On May 26, 2009, the FDA issued and gave interested parties 90 days to comment on a draft guidance for industry titled "Presenting Risk Information in Prescription Drug and Medical Device Promotion." Drafted with the input of at least four FDA divisions, the FDA contends that the draft guidance does not set new standards for advertising. The draft guidance explains and provides examples of the reasoning the FDA follows when evaluating whether the risk and benefit presentations in a particular promotional piece create an accurate "net impression" of a product's risks and benefits.
The FDA's basic three-part rule in evaluating advertisements is that they:
- "cannot be false or misleading in any particular";
- "must reveal material facts about the product being promoted, including facts about the consequences that can result from the use of the product as suggested in the promotional piece"; and
- "should present information about effectiveness and information about risk in a balanced manner."

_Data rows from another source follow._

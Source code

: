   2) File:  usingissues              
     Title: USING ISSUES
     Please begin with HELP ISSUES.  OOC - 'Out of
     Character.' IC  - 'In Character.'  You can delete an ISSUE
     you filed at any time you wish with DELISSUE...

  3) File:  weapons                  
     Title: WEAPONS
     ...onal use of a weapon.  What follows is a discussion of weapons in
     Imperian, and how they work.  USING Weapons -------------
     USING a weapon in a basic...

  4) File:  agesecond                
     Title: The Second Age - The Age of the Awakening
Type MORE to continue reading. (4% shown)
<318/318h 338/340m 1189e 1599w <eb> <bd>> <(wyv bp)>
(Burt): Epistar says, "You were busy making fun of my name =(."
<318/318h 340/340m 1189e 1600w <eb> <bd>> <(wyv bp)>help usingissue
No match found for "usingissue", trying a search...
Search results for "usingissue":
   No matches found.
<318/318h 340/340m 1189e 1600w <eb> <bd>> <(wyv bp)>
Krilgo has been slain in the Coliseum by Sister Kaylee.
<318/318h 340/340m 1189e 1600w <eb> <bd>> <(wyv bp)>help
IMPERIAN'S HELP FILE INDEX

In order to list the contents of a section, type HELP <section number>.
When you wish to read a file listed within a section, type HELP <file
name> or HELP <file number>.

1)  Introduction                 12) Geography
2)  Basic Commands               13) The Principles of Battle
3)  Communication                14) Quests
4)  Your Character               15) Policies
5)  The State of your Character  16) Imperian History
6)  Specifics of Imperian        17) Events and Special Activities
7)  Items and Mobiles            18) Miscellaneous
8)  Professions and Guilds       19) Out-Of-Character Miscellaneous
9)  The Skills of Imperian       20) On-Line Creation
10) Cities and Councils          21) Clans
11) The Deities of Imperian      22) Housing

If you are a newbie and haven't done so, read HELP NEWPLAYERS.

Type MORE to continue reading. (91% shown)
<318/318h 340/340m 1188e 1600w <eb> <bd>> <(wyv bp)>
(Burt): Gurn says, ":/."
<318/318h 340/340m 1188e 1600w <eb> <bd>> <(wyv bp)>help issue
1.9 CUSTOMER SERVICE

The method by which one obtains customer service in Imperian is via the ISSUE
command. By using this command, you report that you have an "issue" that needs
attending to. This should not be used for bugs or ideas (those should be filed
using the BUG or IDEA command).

Claiming to rely on "a vast scientific body of knowledge regarding human cognition," the draft guidance proceeds to explain the various factors that can influence an FDA evaluation of a promotional piece.
While the FDA maintains that it will not require manufacturers to convey an identical number of risks and benefits, it will consider the numbers included when determining whether the communication, as a whole, provides an accurate and non-misleading impression of the product. The draft guidance cautions, however, that "simply satisfying one of the above factors (e.g., devoting the same amount of time or space to risk and benefit information) will not necessarily make a promotional piece accurate and non-misleading." The draft guidance also describes its relationship to the FDA Physician Labeling Rule for prescription drugs and also addresses issues related to a drug's package insert as well as formatting issues.